Klima-Sorgenkind Gebäudesektor

Die Erreichung des im Klimaschutzgesetz festgeschriebenen Ziels, bis 2045 vollständig klimaneutral zu werden, dürfte für Deutschland zunehmend zur Mammutaufgabe werden. 30 Prozent der CO2-Emisssionen in Deutschland gehen dabei nach Angaben des Umweltbundesamts auf den deutschen Gebäudesektor zurück.

Laut einer Studie der Denkfabrik Agora-Energiewende verfehlte der Gebäudesektor zudem im Jahr 2021 – nach 2020 schon im zweiten Jahr in Folge – die von der Politik vorgegeben Klimaziele. Damit, so der Tenor der Studie, gehe die Schere zwischen den ambitioniertesten Klimazielen der deutschen Geschichte und ihrer Umsetzung immer weiter auseinander.

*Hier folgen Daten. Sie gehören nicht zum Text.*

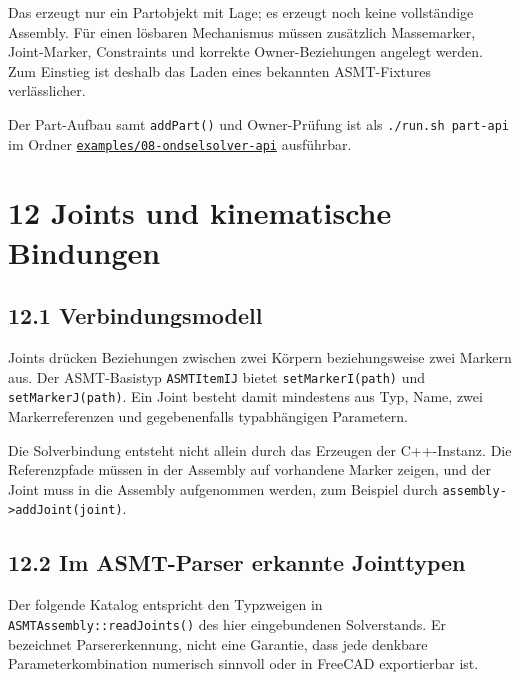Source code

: \documentclass[
  12pt
]{book}
\begin{document}
Das erzeugt nur ein Partobjekt mit Lage; es erzeugt noch keine
vollständige Assembly. Für einen lösbaren Mechanismus müssen zusätzlich
Massemarker, Joint-Marker, Constraints und korrekte Owner-Beziehungen
angelegt werden. Zum Einstieg ist deshalb das Laden eines bekannten
ASMT-Fixtures verlässlicher.

Der Part-Aufbau samt \texttt{addPart()} und Owner-Prüfung ist als
\texttt{./run.sh\ part-api} im Ordner
\href{./examples/08-ondselsolver-api/README.md}{\texttt{examples/08-ondselsolver-api}}
ausführbar.

\hypertarget{kap-joints}{%
\chapter{\texorpdfstring{{12} Joints und kinematische
Bindungen}{12 Joints und kinematische Bindungen}}\label{kap-joints}}

\hypertarget{verbindungsmodell}{%
\section{\texorpdfstring{{12.1}
Verbindungsmodell}{12.1 Verbindungsmodell}}\label{verbindungsmodell}}

Joints drücken Beziehungen zwischen zwei Körpern beziehungsweise zwei
Markern aus. Der ASMT-Basistyp \texttt{ASMTItemIJ} bietet
\texttt{setMarkerI(path)} und \texttt{setMarkerJ(path)}. Ein Joint
besteht damit mindestens aus Typ, Name, zwei Markerreferenzen und
gegebenenfalls typabhängigen Parametern.

Die Solverbindung entsteht nicht allein durch das Erzeugen der
C++-Instanz. Die Referenzpfade müssen in der Assembly auf vorhandene
Marker zeigen, und der Joint muss in die Assembly aufgenommen werden,
zum Beispiel durch \texttt{assembly-\textgreater{}addJoint(joint)}.

\hypertarget{im-asmt-parser-erkannte-jointtypen}{%
\section{\texorpdfstring{{12.2} Im ASMT-Parser erkannte
Jointtypen}{12.2 Im ASMT-Parser erkannte Jointtypen}}\label{im-asmt-parser-erkannte-jointtypen}}

Der folgende Katalog entspricht den Typzweigen in
\texttt{ASMTAssembly::readJoints()} des hier eingebundenen Solverstands.
Er bezeichnet Parsererkennung, nicht eine Garantie, dass jede denkbare
Parameterkombination numerisch sinnvoll oder in FreeCAD exportierbar
ist.
\end{document}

Dementsprechend groß sind die Erwartungen an die neue Bundesregierung. Dabei beschränken sich diese Erwartungen nicht nur auf die Erreichung der Klimaziele. Vielmehr sollen sie auch auf sozialverträgliche Weise erreicht. Denn die Kosten der anrollenden Sanierungswelle dürften enorme Ausmaße annehmen.

So rechnete die Arbeitsgemeinschaft für zeitgemäßes Bauen (Arge) in Kiel vor, dass allein die Sanierungspläne der Ampel-Regierung etwa 3,6 Billionen Euro in 23 Jahren beanspruchen dürften. Pro Jahr wären also rund 150 Milliarden Euro nötig, um etwa 19,3 Millionen Wohngebäude klimagerecht zu sanieren.

Als handele es sich dabei nicht ohnehin schon um eine horrende Summe, fällt die Umbau-Offensive der Ampel auch noch in eine Zeit, in der Wohn- und Mietkosten zunehmend ansteigen. Erstere nicht zuletzt aufgrund der deutschen Energiepolitik, die das Land – den Atom- und Kohleausstieg vor Augen – von russischem Erdgas abhängig gemacht hat.

Die Umbau-Offensive der Ampel – ein Husarenstück?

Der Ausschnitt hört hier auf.